В бытовом поведении для Иванова также была характерна установка на собеседника. Мысль его наиболее полно разворачивалась в сократическом, спокойном и дружелюбном споре, учитывающем и примиряющем антитетические точки зрения.

«В отличие от Андрея Белого, подобно огнедышащему вулкану извергающего перед тобой свои мысли, и в отличие от тысячи блестящих русских спорщиков-говорунов, Вячеслав Иванов любил и умел слушать чужие мысли» .

Едва ли не лучшим примером этого служит «Переписка из двух углов» (1921). Позиции Иванова и его собеседника Михаила Гершензона здесь кажутся совершенно непримиримыми. При этом Гершензон выступает как «монологист» , принципиально не желающий прислушиваться к чужим идеям и включать их в круг своего опыта. Иванов ограничивается интонациями спокойного убеждения («Да мы же и условились, что истина не должна быть принудительной»), пытается проникнуть в то, что звучит «между строк, во внутреннем тонусе и ритме слов» , найти в позиции Гершензона некий аспект истины, подлежащий включению в более обширный синтез («Но тут неожиданно ваш голос присоединяется к моему»). Диалогом, проникновением в знаковый мир собеседника, бережным включением в свою речь элементов чужой речи Иванов стремится преодолеть, по его собственному выражению, основную ложь «нашей расчлененной и разбросанной культурной эпохи, бессильной родить соборное сознание» . Соборность оказывается противовесом духовной энтропии и отчужденности .

Плюралистическая позиция Иванова противоположна «монистической» позиции Брюсова (современники отмечали авторитарный и диктаторский характер Брюсова, противополагая его симпозиальному характеру Иванова). Не лишено интереса то, что в своей статье «О „речи рабской“, в защиту поэзии» Брюсов блистает именно нежеланием прислушиваться к собеседникам - он буквально прочитывает их метафоры, которые тем самым превращаются в нелепости, допускает плоско-иронические выпады и т. д. Кстати говоря, это кардинальное различие «моделей мира» Брюсова и Иванова воздействовало на их биографические тексты и в том числе политическую судьбу: эстет и «аристократ духа» Брюсов нашел modus vivendi с советской властью, которая в конечном счете оказалась неприемлемой для Иванова, сохранившего традиции русской общественности и народолюбия.

В связи с проблемой перекодировки , по-видимому, следует рассматривать ивановское понимание символа. Символ - «знак противоречивый» - обретает разные интерпретации в разных сферах сознания и переводится на язык различных мифов. Миф, согласно статье «Заветы символизма», есть динамический модус символа , строящийся на глаголе, действии, событии , имеющий тенденцию перекодироваться в жизненное деяние (ср. замечание в статье «Поэт и чернь»: «К символу же миф относится, как дуб к желудю»).

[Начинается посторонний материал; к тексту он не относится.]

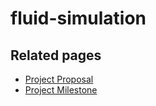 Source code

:# fluid-simulation

## Related pages

 * [Project Proposal](docs/proposal.md)
 * [Project Milestone](docs/milestone.md)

Зара Минц не столь давно отметила, что символизм был экспансией художественных методов познания в традиционно научные области . Но и здесь следует подчеркнуть разницу между Брюсовым и Ивановым. Брюсов с позитивистской (или викторианской) прямолинейностью полагал, что символизм действительно есть аналог или даже вид науки, «познание тайных истин», недоступных непосвященному взору. Иванов писал ему 19 февраля 1904 года:

«Ключи Тайн предполагают как тайну некоторую истину - объект познания. Мифотворчество само налагает свою истину; соответствия же ее объективной сущности вещей вовсе не испытует. Оно воплощает постулаты сознания и, утверждая, творит. Поэтому искусство для меня преимущественно творчество, если хотите - миротворчество - акт самоутверждения и воли-действия, а не познание (какова и вера)!..]» .

Плоскому гносеологическому пониманию искусства Иванов противопоставляет значительно более современное понимание, где означаемое не противостоит сознанию как нечто внешнее, а создается в действии, во взаимном перекодировании и переинтерпретации знаковых систем. Для Брюсова символ имеет ограниченное количество интерпретаций; для Иванова он постоянно обрастает смыслом, преломляясь в различных областях культуры и переходя из эпохи в эпоху. Процесс перекодировки ведет к лавинообразному нарастанию смысла (ср. современные семиотические идеи ). По мысли Иванова, - уже выходящей за пределы науки, - бесконечная взаимная перекодировка идиолектов, языков, культур должна вести к некоторому окончательному Смыслу, определяемому в религиозных (соловьевских) терминах; «зеркало зеркал», - искусство, - «наведенное на зеркала раздробленных сознаний, восстановляет изначальную правду отраженного» . На этой ступени язык заменяется апофатическим молчанием; но эта ступень относится к сфере эсхатологии, а не к сфере опыта, доступного здесь и сейчас.

Таким образом, в споре 1910 года речь идет не столько об автономности литературы (или подчинении ее экстралитературным задачам), сколько о признании (или непризнании) диалогического принципа в культуре, принципа органической связи всех ее частей. Это хорошо понял Блок, записавший в своей стенограмме ивановского доклада: «Поэзия - только часть целого» .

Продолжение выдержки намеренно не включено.